- _PROBLEM DETAILS_
Please find every line below that includes "Kraken" and report how many there are. Nothing else is needed.

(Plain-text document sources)
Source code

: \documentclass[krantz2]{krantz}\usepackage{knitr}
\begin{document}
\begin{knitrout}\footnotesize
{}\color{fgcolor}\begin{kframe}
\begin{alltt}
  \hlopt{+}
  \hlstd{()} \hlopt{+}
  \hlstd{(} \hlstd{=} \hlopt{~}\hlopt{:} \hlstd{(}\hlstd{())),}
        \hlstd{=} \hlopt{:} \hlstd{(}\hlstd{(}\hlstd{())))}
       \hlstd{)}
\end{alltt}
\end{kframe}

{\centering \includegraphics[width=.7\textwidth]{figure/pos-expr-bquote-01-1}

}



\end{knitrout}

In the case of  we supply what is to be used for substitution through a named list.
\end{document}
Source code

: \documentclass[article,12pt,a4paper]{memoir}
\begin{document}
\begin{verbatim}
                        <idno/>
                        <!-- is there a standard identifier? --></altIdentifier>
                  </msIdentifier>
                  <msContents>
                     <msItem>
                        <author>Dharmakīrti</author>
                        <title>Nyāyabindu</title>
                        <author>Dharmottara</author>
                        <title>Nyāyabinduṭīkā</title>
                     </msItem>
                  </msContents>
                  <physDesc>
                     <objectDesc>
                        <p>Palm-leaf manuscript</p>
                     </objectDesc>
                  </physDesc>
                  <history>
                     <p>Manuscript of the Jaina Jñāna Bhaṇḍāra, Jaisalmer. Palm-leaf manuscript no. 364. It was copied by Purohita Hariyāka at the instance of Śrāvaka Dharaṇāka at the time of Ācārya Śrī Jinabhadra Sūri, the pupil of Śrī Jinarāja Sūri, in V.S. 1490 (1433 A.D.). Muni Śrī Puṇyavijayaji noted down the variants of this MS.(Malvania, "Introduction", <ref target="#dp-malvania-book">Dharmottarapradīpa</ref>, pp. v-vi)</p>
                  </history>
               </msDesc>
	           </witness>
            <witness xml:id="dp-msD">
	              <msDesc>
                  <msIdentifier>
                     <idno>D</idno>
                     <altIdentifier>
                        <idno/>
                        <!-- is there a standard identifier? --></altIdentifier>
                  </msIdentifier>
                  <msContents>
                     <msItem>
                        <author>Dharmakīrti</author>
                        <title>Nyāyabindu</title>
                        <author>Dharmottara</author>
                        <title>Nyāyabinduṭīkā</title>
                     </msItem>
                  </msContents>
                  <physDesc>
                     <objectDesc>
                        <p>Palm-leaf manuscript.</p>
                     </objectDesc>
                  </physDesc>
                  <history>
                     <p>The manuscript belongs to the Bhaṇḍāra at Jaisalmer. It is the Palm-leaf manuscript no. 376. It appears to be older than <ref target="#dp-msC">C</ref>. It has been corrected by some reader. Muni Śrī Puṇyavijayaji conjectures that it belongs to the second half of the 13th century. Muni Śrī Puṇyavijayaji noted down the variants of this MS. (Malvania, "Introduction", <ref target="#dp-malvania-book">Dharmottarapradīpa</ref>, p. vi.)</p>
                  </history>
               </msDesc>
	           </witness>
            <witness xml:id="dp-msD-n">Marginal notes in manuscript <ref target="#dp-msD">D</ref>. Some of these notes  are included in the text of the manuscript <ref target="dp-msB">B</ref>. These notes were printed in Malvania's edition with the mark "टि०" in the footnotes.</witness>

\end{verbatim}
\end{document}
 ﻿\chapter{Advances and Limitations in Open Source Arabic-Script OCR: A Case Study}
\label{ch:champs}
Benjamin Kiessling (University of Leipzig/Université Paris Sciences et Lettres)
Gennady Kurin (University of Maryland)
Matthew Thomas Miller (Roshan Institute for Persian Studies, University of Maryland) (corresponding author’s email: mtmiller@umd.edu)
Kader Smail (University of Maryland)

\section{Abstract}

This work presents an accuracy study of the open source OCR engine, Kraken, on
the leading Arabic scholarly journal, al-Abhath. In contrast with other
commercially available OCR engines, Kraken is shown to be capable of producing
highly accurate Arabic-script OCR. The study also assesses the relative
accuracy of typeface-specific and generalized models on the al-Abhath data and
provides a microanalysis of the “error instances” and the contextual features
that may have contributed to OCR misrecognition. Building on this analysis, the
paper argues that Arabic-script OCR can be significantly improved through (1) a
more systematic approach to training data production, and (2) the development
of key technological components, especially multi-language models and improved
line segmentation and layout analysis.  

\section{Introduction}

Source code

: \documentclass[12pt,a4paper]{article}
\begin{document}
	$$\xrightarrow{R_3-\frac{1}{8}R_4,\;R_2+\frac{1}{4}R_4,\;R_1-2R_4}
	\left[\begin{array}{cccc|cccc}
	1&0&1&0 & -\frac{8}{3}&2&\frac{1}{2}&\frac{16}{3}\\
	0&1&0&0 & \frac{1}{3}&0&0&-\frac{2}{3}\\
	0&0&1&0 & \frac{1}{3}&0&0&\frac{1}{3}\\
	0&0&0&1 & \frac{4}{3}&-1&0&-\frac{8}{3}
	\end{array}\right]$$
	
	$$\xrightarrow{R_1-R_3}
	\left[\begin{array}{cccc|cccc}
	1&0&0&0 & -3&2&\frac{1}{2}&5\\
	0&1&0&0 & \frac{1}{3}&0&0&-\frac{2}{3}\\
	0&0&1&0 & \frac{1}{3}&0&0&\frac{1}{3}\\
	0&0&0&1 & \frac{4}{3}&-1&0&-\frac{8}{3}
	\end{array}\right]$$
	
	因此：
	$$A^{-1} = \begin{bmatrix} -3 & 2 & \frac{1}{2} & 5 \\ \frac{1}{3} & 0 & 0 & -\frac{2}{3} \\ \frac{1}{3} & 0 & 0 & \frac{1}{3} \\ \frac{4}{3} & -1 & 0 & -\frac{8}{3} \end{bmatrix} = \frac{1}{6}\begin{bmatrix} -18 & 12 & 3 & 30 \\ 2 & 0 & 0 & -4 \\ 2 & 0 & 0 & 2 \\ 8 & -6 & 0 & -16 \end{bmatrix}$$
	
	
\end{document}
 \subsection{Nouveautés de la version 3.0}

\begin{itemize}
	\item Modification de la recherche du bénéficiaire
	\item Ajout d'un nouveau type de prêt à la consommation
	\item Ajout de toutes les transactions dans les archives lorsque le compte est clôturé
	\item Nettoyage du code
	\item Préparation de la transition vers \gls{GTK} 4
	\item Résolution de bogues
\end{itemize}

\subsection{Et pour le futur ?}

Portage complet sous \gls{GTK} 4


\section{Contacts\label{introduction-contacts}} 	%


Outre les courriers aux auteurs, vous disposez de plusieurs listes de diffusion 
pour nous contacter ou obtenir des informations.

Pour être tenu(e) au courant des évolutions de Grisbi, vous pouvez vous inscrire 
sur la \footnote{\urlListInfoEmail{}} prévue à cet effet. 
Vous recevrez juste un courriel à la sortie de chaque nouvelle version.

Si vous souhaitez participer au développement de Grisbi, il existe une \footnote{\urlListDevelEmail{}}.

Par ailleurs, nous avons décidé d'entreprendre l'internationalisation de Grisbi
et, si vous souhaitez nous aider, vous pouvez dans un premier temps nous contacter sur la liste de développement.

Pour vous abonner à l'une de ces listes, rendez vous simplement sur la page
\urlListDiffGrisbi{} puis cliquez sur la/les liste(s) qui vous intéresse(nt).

- _RESULT OF THE TASK_
2